Regulation of Autolysis-Dependent Extracellular DNA Release by Enterococcus faecalis Extracellular Proteases Influences Biofilm Development

Abstract

Enterococci are major contributors of hospital-acquired infections and have emerged as important reservoirs for the dissemination of antibiotic resistance traits. The ability to form biofilms on medical devices is an important aspect of pathogenesis in the hospital environment. The Enterococcus faecalis Fsr quorum system has been shown to regulate biofilm formation through the production of gelatinase, but the mechanism has been hitherto unknown. Here we show that both gelatinase (GelE) and serine protease (SprE) contribute to biofilm formation by E. faecalis and provide clues to how the activity of these proteases governs this developmental process. Confocal imaging of biofilms suggested that GelE ⁻ mutants were significantly reduced in biofilm biomass compared to the parental strain, whereas the absence of SprE appeared to accelerate the progression of biofilm development.
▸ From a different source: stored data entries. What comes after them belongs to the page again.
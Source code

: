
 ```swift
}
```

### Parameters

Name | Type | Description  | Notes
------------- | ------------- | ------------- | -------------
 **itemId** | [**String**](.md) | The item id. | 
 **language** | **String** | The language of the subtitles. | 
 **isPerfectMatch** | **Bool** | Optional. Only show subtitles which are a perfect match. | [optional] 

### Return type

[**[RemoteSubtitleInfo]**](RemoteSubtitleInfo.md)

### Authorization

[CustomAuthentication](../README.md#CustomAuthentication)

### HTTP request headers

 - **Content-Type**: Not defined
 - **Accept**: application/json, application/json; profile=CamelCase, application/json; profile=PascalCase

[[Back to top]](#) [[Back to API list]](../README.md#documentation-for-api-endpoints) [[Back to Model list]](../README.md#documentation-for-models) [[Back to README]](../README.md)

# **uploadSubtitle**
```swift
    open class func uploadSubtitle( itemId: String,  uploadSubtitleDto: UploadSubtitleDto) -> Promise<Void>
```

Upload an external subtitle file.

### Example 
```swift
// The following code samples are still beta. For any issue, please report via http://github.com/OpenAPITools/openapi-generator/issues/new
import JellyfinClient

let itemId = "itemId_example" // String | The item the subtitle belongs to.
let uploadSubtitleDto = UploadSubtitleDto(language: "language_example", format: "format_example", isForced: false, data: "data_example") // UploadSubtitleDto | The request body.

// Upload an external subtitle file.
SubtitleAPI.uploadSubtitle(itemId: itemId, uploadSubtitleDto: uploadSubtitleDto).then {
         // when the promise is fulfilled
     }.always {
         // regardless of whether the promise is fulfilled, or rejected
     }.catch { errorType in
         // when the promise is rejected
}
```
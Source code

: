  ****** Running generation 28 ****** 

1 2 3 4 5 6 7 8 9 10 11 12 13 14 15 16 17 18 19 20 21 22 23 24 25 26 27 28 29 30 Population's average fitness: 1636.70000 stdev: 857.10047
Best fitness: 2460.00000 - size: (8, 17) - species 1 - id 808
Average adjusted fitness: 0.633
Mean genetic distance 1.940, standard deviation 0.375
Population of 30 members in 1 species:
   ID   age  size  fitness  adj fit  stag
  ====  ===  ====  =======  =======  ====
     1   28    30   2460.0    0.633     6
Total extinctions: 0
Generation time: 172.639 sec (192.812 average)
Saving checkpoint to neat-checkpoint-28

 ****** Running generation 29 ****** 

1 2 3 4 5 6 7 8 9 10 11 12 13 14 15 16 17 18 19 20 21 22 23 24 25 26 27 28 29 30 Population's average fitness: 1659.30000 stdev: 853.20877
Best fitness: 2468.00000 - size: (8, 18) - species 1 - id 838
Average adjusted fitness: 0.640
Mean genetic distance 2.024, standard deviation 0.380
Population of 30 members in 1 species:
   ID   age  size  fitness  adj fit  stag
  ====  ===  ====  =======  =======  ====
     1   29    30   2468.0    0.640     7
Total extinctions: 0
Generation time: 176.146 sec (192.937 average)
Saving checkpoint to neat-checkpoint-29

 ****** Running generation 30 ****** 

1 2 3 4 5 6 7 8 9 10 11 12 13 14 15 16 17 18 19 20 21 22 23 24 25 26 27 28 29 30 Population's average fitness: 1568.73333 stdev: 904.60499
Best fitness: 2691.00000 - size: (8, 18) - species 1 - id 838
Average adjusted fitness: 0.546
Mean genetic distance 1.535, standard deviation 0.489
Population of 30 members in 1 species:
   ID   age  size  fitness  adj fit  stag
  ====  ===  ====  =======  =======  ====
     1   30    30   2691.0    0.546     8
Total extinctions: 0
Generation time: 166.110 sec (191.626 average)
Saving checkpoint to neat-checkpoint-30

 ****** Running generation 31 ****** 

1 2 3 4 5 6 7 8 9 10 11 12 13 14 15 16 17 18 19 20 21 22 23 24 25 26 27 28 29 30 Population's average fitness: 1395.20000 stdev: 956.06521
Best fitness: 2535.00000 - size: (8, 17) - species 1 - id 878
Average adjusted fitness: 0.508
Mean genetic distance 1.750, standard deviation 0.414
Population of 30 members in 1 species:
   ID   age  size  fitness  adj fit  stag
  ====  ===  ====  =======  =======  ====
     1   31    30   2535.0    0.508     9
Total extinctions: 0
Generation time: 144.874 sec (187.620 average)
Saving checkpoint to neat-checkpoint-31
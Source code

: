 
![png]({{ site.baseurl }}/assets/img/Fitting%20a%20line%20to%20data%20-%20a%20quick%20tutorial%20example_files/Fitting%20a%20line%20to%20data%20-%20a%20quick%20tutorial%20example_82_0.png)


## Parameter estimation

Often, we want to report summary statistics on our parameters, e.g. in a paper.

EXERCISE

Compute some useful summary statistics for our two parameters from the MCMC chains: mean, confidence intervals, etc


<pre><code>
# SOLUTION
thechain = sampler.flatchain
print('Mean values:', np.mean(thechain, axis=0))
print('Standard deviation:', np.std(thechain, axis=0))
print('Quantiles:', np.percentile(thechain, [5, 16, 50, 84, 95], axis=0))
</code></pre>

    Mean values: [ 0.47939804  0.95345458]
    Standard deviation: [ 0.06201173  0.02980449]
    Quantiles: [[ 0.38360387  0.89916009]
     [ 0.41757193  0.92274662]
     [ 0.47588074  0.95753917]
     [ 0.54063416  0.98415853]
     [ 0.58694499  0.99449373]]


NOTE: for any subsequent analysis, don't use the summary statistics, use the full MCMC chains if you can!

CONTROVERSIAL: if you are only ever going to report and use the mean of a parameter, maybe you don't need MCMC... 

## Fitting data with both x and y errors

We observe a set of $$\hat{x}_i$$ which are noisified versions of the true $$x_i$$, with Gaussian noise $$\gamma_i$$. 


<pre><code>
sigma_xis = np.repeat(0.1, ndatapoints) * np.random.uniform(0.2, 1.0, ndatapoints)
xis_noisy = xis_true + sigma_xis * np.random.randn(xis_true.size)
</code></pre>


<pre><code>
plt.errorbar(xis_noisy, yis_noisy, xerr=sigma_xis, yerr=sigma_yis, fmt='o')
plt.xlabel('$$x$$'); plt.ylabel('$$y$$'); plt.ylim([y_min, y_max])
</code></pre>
The phenotype observed in a SprE ⁻ mutant was linked to an observed increase in autolytic rate compared to the parental strain. Culture supernatant analysis and confocal microscopy confirmed the inability of mutants deficient in GelE to release extracellular DNA (eDNA) in planktonic and biofilm cultures, whereas cells deficient in SprE produced significantly more eDNA as a component of the biofilm matrix. DNase I treatment of E. faecalis biofilms reduced the accumulation of biofilm, implying a critical role for eDNA in biofilm development. In conclusion, our data suggest that the interplay of two secreted and coregulated proteases—GelE and SprE—is responsible for regulating autolysis and the release of high-molecular-weight eDNA, a critical component for the development of E. faecalis biofilms.